La líder de la formación ultraderechista, amonestada por el Parlament, podría ser tercera fuerza en Cataluña según el CEO, mientras Junts debate pactos con ella
La alcaldesa de Ripoll y líder de Alianza Catalana (AC), Sílvia Orrios, acumula dos reveses este verano que contrastan con el ascenso de su formación en las encuestas. El Parlament de Cataluña sancionó en julio a Orrios por una intervención en la que acusó a la diputada de ERC Najat Driouech de «normalizar la misoginia y el fundamentalismo islámico» al portar velo en la cámara. La Mesa del Parlament, presidida por Josep Rull (Junts), calificó sus palabras de «infracción leve» del Código de Conducta y anunció una amonestación pública para octubre, sin consecuencias económicas.
Paralelamente, la Oficina Antifraude de Cataluña investiga un posible conflicto de interés en la contratación de la hija de Orrios, Guinadell, como policía local en Ripoll.

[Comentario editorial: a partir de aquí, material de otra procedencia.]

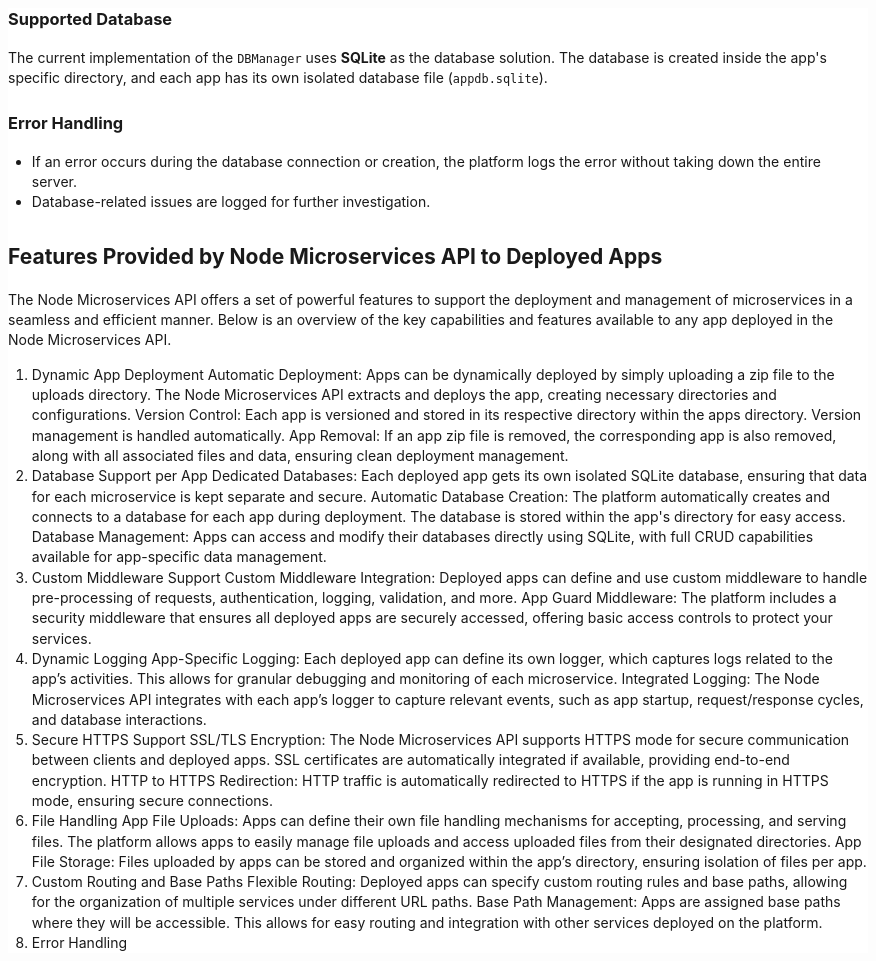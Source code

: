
 ```javascript
```

### Supported Database
The current implementation of the `DBManager` uses **SQLite** as the database solution. The database is created inside the app's specific directory, and each app has its own isolated database file (`appdb.sqlite`).

### Error Handling
- If an error occurs during the database connection or creation, the platform logs the error without taking down the entire server.
- Database-related issues are logged for further investigation.

## Features Provided by Node Microservices API to Deployed Apps
The Node Microservices API offers a set of powerful features to support the deployment and management of microservices in a seamless and efficient manner. Below is an overview of the key capabilities and features available to any app deployed in the Node Microservices API.

1. Dynamic App Deployment
Automatic Deployment: Apps can be dynamically deployed by simply uploading a zip file to the uploads directory. The Node Microservices API extracts and deploys the app, creating necessary directories and configurations.
Version Control: Each app is versioned and stored in its respective directory within the apps directory. Version management is handled automatically.
App Removal: If an app zip file is removed, the corresponding app is also removed, along with all associated files and data, ensuring clean deployment management.
2. Database Support per App
Dedicated Databases: Each deployed app gets its own isolated SQLite database, ensuring that data for each microservice is kept separate and secure.
Automatic Database Creation: The platform automatically creates and connects to a database for each app during deployment. The database is stored within the app's directory for easy access.
Database Management: Apps can access and modify their databases directly using SQLite, with full CRUD capabilities available for app-specific data management.
3. Custom Middleware Support
Custom Middleware Integration: Deployed apps can define and use custom middleware to handle pre-processing of requests, authentication, logging, validation, and more.
App Guard Middleware: The platform includes a security middleware that ensures all deployed apps are securely accessed, offering basic access controls to protect your services.
4. Dynamic Logging
App-Specific Logging: Each deployed app can define its own logger, which captures logs related to the app’s activities. This allows for granular debugging and monitoring of each microservice.
Integrated Logging: The Node Microservices API integrates with each app’s logger to capture relevant events, such as app startup, request/response cycles, and database interactions.
5. Secure HTTPS Support
SSL/TLS Encryption: The Node Microservices API supports HTTPS mode for secure communication between clients and deployed apps. SSL certificates are automatically integrated if available, providing end-to-end encryption.
HTTP to HTTPS Redirection: HTTP traffic is automatically redirected to HTTPS if the app is running in HTTPS mode, ensuring secure connections.
6. File Handling
App File Uploads: Apps can define their own file handling mechanisms for accepting, processing, and serving files. The platform allows apps to easily manage file uploads and access uploaded files from their designated directories.
App File Storage: Files uploaded by apps can be stored and organized within the app’s directory, ensuring isolation of files per app.
7. Custom Routing and Base Paths
Flexible Routing: Deployed apps can specify custom routing rules and base paths, allowing for the organization of multiple services under different URL paths.
Base Path Management: Apps are assigned base paths where they will be accessible. This allows for easy routing and integration with other services deployed on the platform.
8. Error Handling
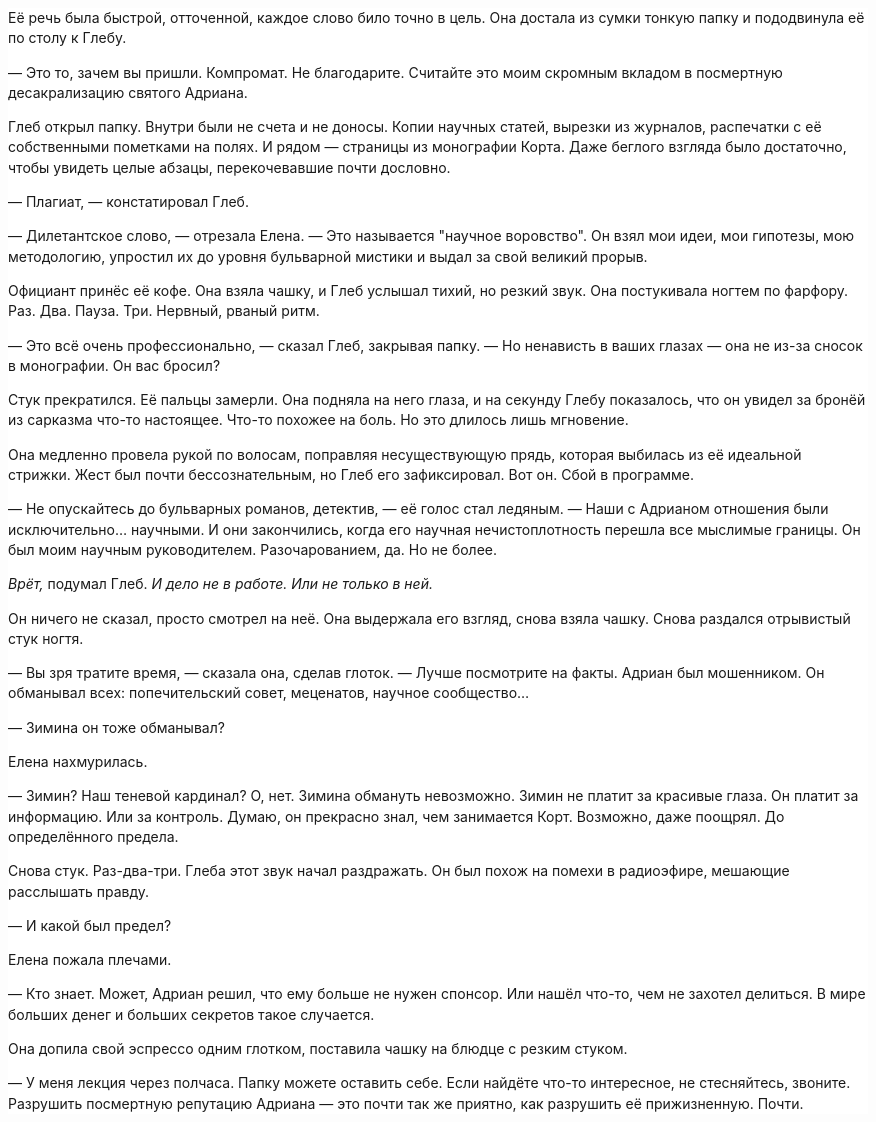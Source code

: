 Её речь была быстрой, отточенной, каждое слово било точно в цель. Она достала из сумки тонкую папку и пододвинула её по столу к Глебу.

— Это то, зачем вы пришли. Компромат. Не благодарите. Считайте это моим скромным вкладом в посмертную десакрализацию святого Адриана.

Глеб открыл папку. Внутри были не счета и не доносы. Копии научных статей, вырезки из журналов, распечатки с её собственными пометками на полях. И рядом — страницы из монографии Корта. Даже беглого взгляда было достаточно, чтобы увидеть целые абзацы, перекочевавшие почти дословно.

— Плагиат, — констатировал Глеб.

— Дилетантское слово, — отрезала Елена. — Это называется "научное воровство". Он взял мои идеи, мои гипотезы, мою методологию, упростил их до уровня бульварной мистики и выдал за свой великий прорыв.

Официант принёс её кофе. Она взяла чашку, и Глеб услышал тихий, но резкий звук. Она постукивала ногтем по фарфору. Раз. Два. Пауза. Три. Нервный, рваный ритм.

— Это всё очень профессионально, — сказал Глеб, закрывая папку. — Но ненависть в ваших глазах — она не из-за сносок в монографии. Он вас бросил?

Стук прекратился. Её пальцы замерли. Она подняла на него глаза, и на секунду Глебу показалось, что он увидел за бронёй из сарказма что-то настоящее. Что-то похожее на боль. Но это длилось лишь мгновение.

Она медленно провела рукой по волосам, поправляя несуществующую прядь, которая выбилась из её идеальной стрижки. Жест был почти бессознательным, но Глеб его зафиксировал. Вот он. Сбой в программе.

— Не опускайтесь до бульварных романов, детектив, — её голос стал ледяным. — Наши с Адрианом отношения были исключительно… научными. И они закончились, когда его научная нечистоплотность перешла все мыслимые границы. Он был моим научным руководителем. Разочарованием, да. Но не более.

*Врёт,* подумал Глеб. *И дело не в работе. Или не только в ней.*

Он ничего не сказал, просто смотрел на неё. Она выдержала его взгляд, снова взяла чашку. Снова раздался отрывистый стук ногтя.

— Вы зря тратите время, — сказала она, сделав глоток. — Лучше посмотрите на факты. Адриан был мошенником. Он обманывал всех: попечительский совет, меценатов, научное сообщество…

— Зимина он тоже обманывал?

Елена нахмурилась.

— Зимин? Наш теневой кардинал? О, нет. Зимина обмануть невозможно. Зимин не платит за красивые глаза. Он платит за информацию. Или за контроль. Думаю, он прекрасно знал, чем занимается Корт. Возможно, даже поощрял. До определённого предела.

Снова стук. Раз-два-три. Глеба этот звук начал раздражать. Он был похож на помехи в радиоэфире, мешающие расслышать правду.

— И какой был предел?

Елена пожала плечами.

— Кто знает. Может, Адриан решил, что ему больше не нужен спонсор. Или нашёл что-то, чем не захотел делиться. В мире больших денег и больших секретов такое случается.

Она допила свой эспрессо одним глотком, поставила чашку на блюдце с резким стуком.

— У меня лекция через полчаса. Папку можете оставить себе. Если найдёте что-то интересное, не стесняйтесь, звоните. Разрушить посмертную репутацию Адриана — это почти так же приятно, как разрушить её прижизненную. Почти.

La alcaldesa defiende que el procedimiento fue «intachable», pero una denuncia de un activista de los comunes ha activado el proceso. Estos episodios erosionan su discurso regeneracionista, aunque no frenan el crecimiento de AC: el CEO (CIS catalán) la sitúa como tercera fuerza en el Parlament, mientras un estudio de El Periódico la coloca segunda, superando a Junts en ambos casos.
El avance de Alianza ha reabierto el debate en Junts sobre posibles pactos con la ultraderecha. Figuras como el expresidente Artur Mas o el empresario David Madí —exporta voz de Junts— han defendido acuerdos «cuando sea conveniente», rechazando cordones sanitarios. Madí argumentó en La Vanguardia que «puede haber acuerdos que funcionen y otros que no», mientras el jefe del Consell de la República en Bélgica, Jordi Domingo, preguntó en febrero: «¿Por qué no?». El rapero Valtònyc, cercano a Carles Puigdemont, fue más explícito en un artículo en Vilaweb: abogó por «sentarse» con AC para sumar fuerzas independentistas, incluso si sus votantes son «hijos de puta», y criticó la «fiesta de aniversario» que, a su juicio, ha sido el movimiento secesionista.
La tensión interna en Junts se agudiza con Puigdemont «difuminado» en Waterloo y las municipales cerca. Una facción del partido, liderada por Rull, se opone a cualquier acercamiento a AC, mientras otra —con apoyo en el ámbito municipal— presiona para explorar alianzas. El conflicto refleja la polarización en Cataluña: AC gana terreno con un discurso antiinmigración y antiestablishment, mientras Junts intenta redefinir su estrategia sin perder su base independentista.